◆ AVAILABLE DATA ◆
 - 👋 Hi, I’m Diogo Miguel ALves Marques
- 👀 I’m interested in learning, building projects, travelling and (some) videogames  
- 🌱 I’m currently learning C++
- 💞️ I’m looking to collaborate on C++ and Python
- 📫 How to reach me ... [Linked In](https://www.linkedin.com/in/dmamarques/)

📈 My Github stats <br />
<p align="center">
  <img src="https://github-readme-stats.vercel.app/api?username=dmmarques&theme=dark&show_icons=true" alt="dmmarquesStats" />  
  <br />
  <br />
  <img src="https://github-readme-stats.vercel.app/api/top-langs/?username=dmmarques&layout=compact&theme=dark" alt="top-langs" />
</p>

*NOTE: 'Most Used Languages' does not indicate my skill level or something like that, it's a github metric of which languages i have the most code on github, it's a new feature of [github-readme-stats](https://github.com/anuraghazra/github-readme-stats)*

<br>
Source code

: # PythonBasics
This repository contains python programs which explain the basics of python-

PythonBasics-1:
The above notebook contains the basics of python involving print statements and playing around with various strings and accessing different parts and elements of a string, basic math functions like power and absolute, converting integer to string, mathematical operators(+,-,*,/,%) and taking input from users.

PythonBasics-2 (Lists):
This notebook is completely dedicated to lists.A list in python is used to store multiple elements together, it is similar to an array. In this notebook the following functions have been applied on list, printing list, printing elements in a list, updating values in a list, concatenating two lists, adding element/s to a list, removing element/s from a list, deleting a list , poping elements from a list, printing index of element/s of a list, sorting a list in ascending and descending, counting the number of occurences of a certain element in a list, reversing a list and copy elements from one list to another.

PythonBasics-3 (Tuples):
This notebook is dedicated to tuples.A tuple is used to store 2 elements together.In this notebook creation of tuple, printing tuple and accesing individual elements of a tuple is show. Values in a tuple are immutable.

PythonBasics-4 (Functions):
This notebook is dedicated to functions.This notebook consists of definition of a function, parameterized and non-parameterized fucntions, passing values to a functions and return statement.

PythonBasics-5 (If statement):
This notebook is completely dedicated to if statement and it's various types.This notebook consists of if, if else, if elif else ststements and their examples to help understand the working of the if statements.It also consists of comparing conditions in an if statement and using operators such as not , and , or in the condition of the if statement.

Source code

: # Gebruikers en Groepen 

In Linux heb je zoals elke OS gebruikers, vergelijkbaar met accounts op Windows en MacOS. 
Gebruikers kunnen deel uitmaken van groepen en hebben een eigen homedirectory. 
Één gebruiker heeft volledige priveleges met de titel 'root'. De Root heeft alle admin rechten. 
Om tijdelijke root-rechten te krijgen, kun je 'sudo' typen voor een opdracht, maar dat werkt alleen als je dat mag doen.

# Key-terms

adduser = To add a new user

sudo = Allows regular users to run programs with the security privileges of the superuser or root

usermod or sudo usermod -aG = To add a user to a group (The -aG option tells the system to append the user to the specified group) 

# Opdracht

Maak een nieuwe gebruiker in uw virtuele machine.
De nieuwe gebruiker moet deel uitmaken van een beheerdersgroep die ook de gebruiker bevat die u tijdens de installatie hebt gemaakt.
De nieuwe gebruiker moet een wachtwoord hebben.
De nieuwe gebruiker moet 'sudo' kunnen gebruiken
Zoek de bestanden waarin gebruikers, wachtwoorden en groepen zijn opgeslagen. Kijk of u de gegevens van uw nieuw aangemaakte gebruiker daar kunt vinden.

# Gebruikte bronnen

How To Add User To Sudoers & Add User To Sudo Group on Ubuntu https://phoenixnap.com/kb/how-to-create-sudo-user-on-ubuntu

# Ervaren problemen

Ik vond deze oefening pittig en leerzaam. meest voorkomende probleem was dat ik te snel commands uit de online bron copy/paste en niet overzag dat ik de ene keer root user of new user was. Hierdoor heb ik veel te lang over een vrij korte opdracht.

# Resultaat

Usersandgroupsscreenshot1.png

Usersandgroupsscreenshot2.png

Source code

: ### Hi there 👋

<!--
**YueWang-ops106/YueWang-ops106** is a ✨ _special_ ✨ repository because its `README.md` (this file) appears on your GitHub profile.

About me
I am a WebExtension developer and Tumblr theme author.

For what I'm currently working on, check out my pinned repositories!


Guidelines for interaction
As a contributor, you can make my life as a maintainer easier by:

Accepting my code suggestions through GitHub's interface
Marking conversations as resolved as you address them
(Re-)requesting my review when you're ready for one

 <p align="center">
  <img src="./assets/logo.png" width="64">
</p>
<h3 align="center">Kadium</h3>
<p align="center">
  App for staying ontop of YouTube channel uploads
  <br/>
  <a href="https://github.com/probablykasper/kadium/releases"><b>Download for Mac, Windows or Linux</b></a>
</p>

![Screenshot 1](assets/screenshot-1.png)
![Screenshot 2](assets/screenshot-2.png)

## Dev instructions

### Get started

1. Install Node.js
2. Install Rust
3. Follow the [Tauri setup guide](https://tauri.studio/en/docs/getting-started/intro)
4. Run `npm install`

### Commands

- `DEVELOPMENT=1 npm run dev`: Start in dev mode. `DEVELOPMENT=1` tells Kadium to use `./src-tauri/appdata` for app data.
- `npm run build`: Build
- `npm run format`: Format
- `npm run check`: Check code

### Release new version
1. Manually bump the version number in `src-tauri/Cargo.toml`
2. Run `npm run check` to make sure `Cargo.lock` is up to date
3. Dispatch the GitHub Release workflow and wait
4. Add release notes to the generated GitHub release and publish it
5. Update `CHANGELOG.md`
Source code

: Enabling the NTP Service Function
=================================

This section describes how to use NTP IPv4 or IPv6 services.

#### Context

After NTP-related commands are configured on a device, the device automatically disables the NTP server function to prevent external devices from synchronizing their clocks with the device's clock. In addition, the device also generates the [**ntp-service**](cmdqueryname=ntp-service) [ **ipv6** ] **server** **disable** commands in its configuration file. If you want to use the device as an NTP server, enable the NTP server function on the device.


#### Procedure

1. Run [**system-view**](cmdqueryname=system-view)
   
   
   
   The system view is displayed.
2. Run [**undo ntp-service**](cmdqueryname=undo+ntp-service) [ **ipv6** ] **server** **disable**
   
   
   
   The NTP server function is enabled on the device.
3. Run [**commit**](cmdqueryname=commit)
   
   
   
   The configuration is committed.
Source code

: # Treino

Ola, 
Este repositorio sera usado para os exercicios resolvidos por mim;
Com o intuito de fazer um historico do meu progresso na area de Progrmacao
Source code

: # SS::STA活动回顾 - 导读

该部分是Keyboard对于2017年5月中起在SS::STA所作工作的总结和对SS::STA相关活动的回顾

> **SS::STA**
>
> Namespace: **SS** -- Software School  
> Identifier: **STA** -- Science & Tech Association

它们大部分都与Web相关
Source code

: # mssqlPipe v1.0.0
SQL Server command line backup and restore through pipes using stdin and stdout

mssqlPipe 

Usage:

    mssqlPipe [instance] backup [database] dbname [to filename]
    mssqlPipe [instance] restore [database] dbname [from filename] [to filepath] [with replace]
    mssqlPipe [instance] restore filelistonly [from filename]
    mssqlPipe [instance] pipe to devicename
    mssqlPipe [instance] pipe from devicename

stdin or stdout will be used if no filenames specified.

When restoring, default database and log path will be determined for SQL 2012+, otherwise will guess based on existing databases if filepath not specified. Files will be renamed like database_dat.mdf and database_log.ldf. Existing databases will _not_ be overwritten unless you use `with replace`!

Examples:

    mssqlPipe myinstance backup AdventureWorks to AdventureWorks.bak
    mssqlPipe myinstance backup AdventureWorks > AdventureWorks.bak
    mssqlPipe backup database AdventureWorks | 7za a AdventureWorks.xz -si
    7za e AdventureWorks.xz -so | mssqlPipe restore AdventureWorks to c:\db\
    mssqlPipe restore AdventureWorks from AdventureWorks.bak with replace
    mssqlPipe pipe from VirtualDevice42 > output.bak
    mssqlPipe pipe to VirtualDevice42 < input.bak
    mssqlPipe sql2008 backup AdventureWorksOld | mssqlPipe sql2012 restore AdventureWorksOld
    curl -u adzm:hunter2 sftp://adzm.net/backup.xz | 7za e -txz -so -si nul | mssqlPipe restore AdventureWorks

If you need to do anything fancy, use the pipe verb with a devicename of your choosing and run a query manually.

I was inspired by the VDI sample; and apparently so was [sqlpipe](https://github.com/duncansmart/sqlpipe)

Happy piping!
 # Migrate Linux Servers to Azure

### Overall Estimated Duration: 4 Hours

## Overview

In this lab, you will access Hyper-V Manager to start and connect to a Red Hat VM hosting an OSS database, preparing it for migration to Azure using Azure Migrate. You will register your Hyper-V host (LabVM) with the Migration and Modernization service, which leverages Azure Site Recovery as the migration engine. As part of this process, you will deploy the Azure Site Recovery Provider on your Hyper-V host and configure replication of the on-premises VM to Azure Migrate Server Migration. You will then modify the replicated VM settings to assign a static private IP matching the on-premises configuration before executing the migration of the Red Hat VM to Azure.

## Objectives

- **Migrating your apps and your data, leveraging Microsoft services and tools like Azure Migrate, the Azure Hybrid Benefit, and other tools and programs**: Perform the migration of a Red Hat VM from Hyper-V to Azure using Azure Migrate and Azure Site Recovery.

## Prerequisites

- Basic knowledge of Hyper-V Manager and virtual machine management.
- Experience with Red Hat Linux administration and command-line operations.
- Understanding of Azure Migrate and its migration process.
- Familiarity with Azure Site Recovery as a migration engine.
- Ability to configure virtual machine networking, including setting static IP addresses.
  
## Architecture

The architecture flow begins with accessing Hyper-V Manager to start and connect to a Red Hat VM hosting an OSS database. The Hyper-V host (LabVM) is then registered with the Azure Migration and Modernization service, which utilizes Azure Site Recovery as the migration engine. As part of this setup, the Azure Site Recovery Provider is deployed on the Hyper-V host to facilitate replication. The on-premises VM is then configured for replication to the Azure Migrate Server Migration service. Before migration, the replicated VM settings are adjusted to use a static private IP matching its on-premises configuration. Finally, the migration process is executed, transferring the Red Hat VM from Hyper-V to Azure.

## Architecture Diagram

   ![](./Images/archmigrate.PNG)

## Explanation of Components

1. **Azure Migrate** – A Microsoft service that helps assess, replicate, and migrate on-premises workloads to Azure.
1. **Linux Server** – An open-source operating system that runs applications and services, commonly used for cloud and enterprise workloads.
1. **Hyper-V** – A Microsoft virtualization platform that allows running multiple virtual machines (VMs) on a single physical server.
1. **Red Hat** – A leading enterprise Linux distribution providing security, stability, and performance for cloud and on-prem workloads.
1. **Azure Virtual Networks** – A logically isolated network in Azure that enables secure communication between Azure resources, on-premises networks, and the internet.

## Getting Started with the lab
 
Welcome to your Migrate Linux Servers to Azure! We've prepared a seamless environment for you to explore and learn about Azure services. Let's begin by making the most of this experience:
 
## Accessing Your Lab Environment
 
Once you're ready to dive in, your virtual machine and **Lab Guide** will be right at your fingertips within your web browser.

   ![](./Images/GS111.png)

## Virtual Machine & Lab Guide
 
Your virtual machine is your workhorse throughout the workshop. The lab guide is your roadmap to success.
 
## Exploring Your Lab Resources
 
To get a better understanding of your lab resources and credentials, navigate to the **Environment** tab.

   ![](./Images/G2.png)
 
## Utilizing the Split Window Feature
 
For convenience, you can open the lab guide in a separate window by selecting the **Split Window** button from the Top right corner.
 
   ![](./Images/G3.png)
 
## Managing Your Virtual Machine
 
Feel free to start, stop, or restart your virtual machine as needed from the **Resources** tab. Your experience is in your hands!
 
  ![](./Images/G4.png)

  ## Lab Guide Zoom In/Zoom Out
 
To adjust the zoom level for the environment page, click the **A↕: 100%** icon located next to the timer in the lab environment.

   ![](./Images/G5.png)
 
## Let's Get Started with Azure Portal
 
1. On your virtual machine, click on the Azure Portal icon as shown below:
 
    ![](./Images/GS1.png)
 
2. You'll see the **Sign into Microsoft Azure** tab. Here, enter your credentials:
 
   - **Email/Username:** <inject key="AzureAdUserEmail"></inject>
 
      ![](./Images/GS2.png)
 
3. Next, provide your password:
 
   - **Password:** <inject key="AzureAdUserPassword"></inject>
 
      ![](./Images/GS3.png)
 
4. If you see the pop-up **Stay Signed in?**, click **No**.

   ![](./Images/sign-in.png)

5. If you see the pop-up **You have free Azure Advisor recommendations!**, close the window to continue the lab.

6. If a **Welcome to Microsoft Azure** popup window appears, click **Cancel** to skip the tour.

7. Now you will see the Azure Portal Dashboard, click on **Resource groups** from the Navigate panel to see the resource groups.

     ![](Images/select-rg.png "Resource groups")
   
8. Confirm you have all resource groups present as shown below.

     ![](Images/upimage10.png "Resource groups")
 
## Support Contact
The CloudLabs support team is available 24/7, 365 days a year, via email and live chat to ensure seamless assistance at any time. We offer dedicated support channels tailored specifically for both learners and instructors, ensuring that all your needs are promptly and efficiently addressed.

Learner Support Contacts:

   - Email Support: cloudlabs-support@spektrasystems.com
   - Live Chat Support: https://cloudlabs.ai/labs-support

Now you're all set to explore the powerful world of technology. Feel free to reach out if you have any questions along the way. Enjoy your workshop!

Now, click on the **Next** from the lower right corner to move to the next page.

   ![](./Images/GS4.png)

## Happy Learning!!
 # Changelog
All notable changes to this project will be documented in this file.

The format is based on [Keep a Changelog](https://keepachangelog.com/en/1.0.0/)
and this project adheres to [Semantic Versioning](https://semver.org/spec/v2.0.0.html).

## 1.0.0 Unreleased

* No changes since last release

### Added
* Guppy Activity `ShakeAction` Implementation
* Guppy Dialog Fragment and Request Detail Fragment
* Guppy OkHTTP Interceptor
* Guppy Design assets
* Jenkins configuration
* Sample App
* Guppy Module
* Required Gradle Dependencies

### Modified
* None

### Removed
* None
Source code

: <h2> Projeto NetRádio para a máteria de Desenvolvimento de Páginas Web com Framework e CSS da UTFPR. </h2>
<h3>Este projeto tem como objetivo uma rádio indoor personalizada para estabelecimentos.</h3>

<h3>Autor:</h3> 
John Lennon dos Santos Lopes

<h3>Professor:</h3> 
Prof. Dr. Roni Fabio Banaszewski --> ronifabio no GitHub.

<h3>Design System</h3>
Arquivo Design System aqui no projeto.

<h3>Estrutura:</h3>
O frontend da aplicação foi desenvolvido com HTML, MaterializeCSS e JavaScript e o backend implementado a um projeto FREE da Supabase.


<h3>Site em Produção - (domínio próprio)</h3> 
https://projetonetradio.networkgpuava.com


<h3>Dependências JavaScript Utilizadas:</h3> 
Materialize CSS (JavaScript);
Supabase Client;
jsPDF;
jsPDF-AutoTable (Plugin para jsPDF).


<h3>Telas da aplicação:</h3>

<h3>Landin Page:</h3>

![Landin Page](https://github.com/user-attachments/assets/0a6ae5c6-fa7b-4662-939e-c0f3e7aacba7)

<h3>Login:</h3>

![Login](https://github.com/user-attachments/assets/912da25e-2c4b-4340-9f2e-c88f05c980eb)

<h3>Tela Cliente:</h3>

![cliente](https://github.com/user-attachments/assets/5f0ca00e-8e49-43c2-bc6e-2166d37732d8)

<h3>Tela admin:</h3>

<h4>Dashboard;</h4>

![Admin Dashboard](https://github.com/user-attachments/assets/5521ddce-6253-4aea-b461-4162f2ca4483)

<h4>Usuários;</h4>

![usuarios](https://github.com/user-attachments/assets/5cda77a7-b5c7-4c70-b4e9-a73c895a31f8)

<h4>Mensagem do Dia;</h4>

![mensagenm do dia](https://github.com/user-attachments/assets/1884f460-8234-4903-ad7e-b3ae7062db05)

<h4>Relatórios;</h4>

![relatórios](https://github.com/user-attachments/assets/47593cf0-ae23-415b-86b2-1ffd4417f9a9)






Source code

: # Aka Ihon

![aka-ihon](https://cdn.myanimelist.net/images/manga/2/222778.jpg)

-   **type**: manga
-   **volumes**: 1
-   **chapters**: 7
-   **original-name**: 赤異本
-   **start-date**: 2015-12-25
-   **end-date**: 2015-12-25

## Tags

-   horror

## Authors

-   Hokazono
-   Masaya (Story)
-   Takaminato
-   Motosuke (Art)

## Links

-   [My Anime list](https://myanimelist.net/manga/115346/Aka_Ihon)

◆ WORK INSTRUCTION ◆
Check each line in the entries above for the string "Feel", then give the number of matching lines alone.

◆ TASK ANSWER ◆
2